All Jacob’s life thus far has been spent struggling with men, especially Esau and Laban, in an attempt to prevail over them and win the blessing. Yet everything Jacob has attained has been received not because of his struggles but because the Lord has been with him. Now in this climactic encounter Jacob wrestles with God and not man, and he prevails not by overthrowing his opponent—an impossible task—but simply by clinging to him in his wounded state and refusing to let go. Jacob has finally realized that God—and God alone—is the one with whom he has needed to wrestle in order to receive his blessing.
That transformation in Jacob is marked by the new name, Israel (v. 28). The original etymology and meaning of this name are obscure, but in context the name is taken to indicate a shift from man to God as the opponent of Jacob’s striving. What is particularly striking about this name change is that his new name is not a variant or an extension of his previous name, as with Abram/Abraham and Sarai/Sarah, but rather a total transformation of his identity. His lifelong attempt to gain the promised blessing by ingenuity and striving rather than by grace must now be abandoned. However, perhaps because that sanctifying transformation is partial in all of us in this life, Jacob’s name change is still only partial. Unlike Abraham and Sarah, who, once given their new names, never revert to their old ones, Jacob is from now on both Jacob and Israel. The biblical text alternates between the two designations for the patriarch, not because it comes to us from two different sources, as scholars have sometimes argued, but because Jacob/Israel has two warring natures. God’s transforming work is established in principle in this man’s life, as the new name declares, but it will take a lifetime for that principle to work itself out in fullness. As long as “Israel” lives here on earth, part of him will still always be “Jacob.”
It is significant that the crucial encounter with God climaxes at daybreak, just as the encounter at Bethel began at sunset. The intervening period, while Jacob has been out of the Land of Promise, has been one long night. God has been with Jacob to protect and bless him, but now he will be with Jacob in a new way as the dawn breaks on his renewed sojourn in the land. A new day is quite literally dawning for Jacob—and in him for all humanity.

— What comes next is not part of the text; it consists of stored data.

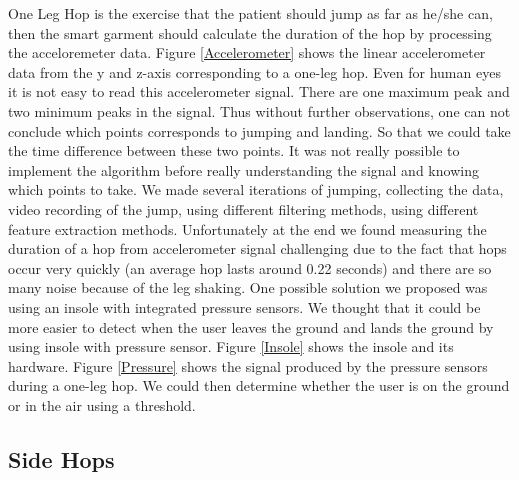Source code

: One Leg Hop is the exercise that the patient should jump as far as he/she can, then the smart garment should calculate the duration of the hop by processing the acceloremeter data. 
Figure \ref{Accelerometer} shows the linear accelerometer data from the y and z-axis corresponding to a one-leg hop. Even for human eyes it is not easy to read this accelerometer signal. There are one maximum peak and two minimum peaks in the signal. Thus without further observations, one can not conclude which points corresponds to jumping and landing. So that we could take the time difference between these two points. It was not really possible to implement the algorithm before really understanding the signal and knowing which points to take. We made several iterations of jumping, collecting the data, video recording of the jump, using different filtering methods, using different feature extraction methods. Unfortunately at the end we found measuring the duration of a hop from accelerometer signal challenging due to the fact that hops occur very quickly (an average hop lasts around 0.22 seconds) and there are so many noise because of the leg shaking. One possible solution we proposed was using an insole with integrated pressure sensors. We thought that it could be more easier to detect when the user leaves the ground and lands the ground by using insole with pressure sensor. Figure \ref{Insole} shows the insole and its hardware. Figure \ref{Pressure} shows the signal produced by the pressure sensors during a one-leg hop. We could then determine whether the user is on the ground or in the air using a threshold. 


\subsection{	Side Hops}


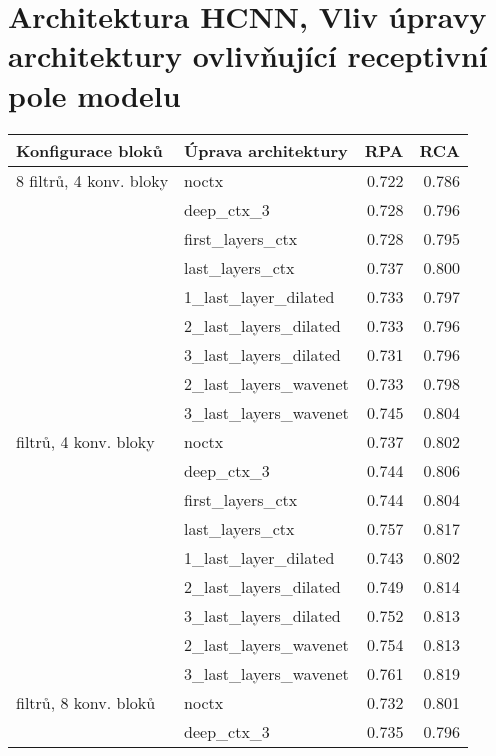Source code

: \documentclass[12pt,a4paper]{report}
\begin{document}

\section{Architektura HCNN, Vliv úpravy architektury ovlivňující receptivní pole modelu}\label{appendix:hcnn_ctx}

\begin{table}[h]
\centering
\begin{tabular}{llrr}

\toprule
Konfigurace bloků & Úprava architektury &   RPA &   RCA \\
\midrule
8 filtrů, 4 konv. bloky & noctx & 0.722 & 0.786 \\
{} & deep\_ctx\_3 & 0.728 & 0.796 \\
{} & first\_layers\_ctx & 0.728 & 0.795 \\
{} & last\_layers\_ctx & 0.737 & 0.800 \\
{} & 1\_last\_layer\_dilated & 0.733 & 0.797 \\
{} & 2\_last\_layers\_dilated & 0.733 & 0.796 \\
{} & 3\_last\_layers\_dilated & 0.731 & 0.796 \\
{} & 2\_last\_layers\_wavenet & 0.733 & 0.798 \\
{} & 3\_last\_layers\_wavenet & 0.745 & 0.804 \\
\arrayrulecolor{black!30}\midrule
16 filtrů, 4 konv. bloky & noctx & 0.737 & 0.802 \\
{} & deep\_ctx\_3 & 0.744 & 0.806 \\
{} & first\_layers\_ctx & 0.744 & 0.804 \\
{} & last\_layers\_ctx & 0.757 & 0.817 \\
{} & 1\_last\_layer\_dilated & 0.743 & 0.802 \\
{} & 2\_last\_layers\_dilated & 0.749 & 0.814 \\
{} & 3\_last\_layers\_dilated & 0.752 & 0.813 \\
{} & 2\_last\_layers\_wavenet & 0.754 & 0.813 \\
{} & 3\_last\_layers\_wavenet & 0.761 & 0.819 \\
\arrayrulecolor{black!30}\midrule
8 filtrů, 8 konv. bloků & noctx & 0.732 & 0.801 \\
{} & deep\_ctx\_3 & 0.735 & 0.796 \\

\end{tabular}
\end{table}
\end{document}
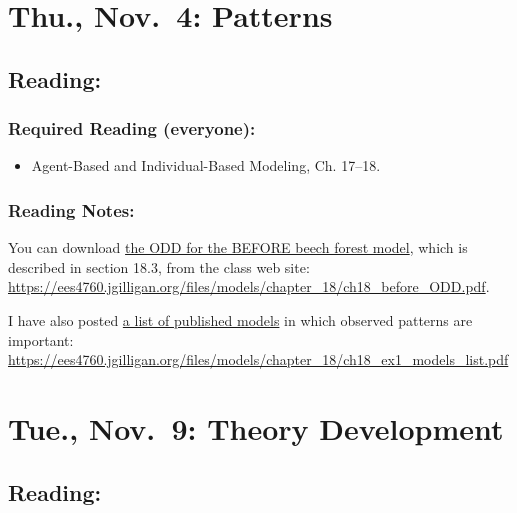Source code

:\documentclass[
]{article}
\providecommand{\tightlist}{%
  \setlength{\itemsep}{0pt}\setlength{\parskip}{0pt}}
\begin{document}
\hypertarget{thu.-nov.-4-patterns}{%
\section{Thu., Nov.~4: Patterns}\label{thu.-nov.-4-patterns}}

\hypertarget{reading-19}{%
\subsection{Reading:}\label{reading-19}}

\hypertarget{required-reading-everyone-16}{%
\subsubsection{Required Reading
(everyone):}\label{required-reading-everyone-16}}

\begin{itemize}
\tightlist
\item
  Agent-Based and Individual-Based Modeling, Ch. 17--18.
\end{itemize}

\hypertarget{reading-notes-13}{%
\subsubsection{Reading Notes:}\label{reading-notes-13}}

You can download \href{/files/models/chapter_18/ch18_before_ODD.pdf}{the
ODD for the BEFORE beech forest model}, which is described in section
18.3, from the class web site:
\url{https://ees4760.jgilligan.org/files/models/chapter_18/ch18_before_ODD.pdf}.

I have also posted
\href{/files/models/chapter_18/ch18_ex1_models_list.pdf}{a list of
published models} in which observed patterns are important:
\url{https://ees4760.jgilligan.org/files/models/chapter_18/ch18_ex1_models_list.pdf}

\hypertarget{tue.-nov.-9-theory-development}{%
\section{Tue., Nov.~9: Theory
Development}\label{tue.-nov.-9-theory-development}}

\hypertarget{reading-20}{%
\subsection{Reading:}\label{reading-20}}
\end{document}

Jacob obtains what he had sought from this encounter, as he sees God face to face and receives God’s blessing. Yet in this instance meeting with God leads not to peace and healing for Jacob but rather to an enduring, painful crippling of his hip. Jacob will forever bear in his body the marks of this excruciating yet grace-filled encounter, in which to survive and to cling to the Lord was to triumph. Thereafter his descendants memorialize Jacob’s encounter by not eating the meat attached to the socket of the hip as a permanent reminder of this reality (v. 32).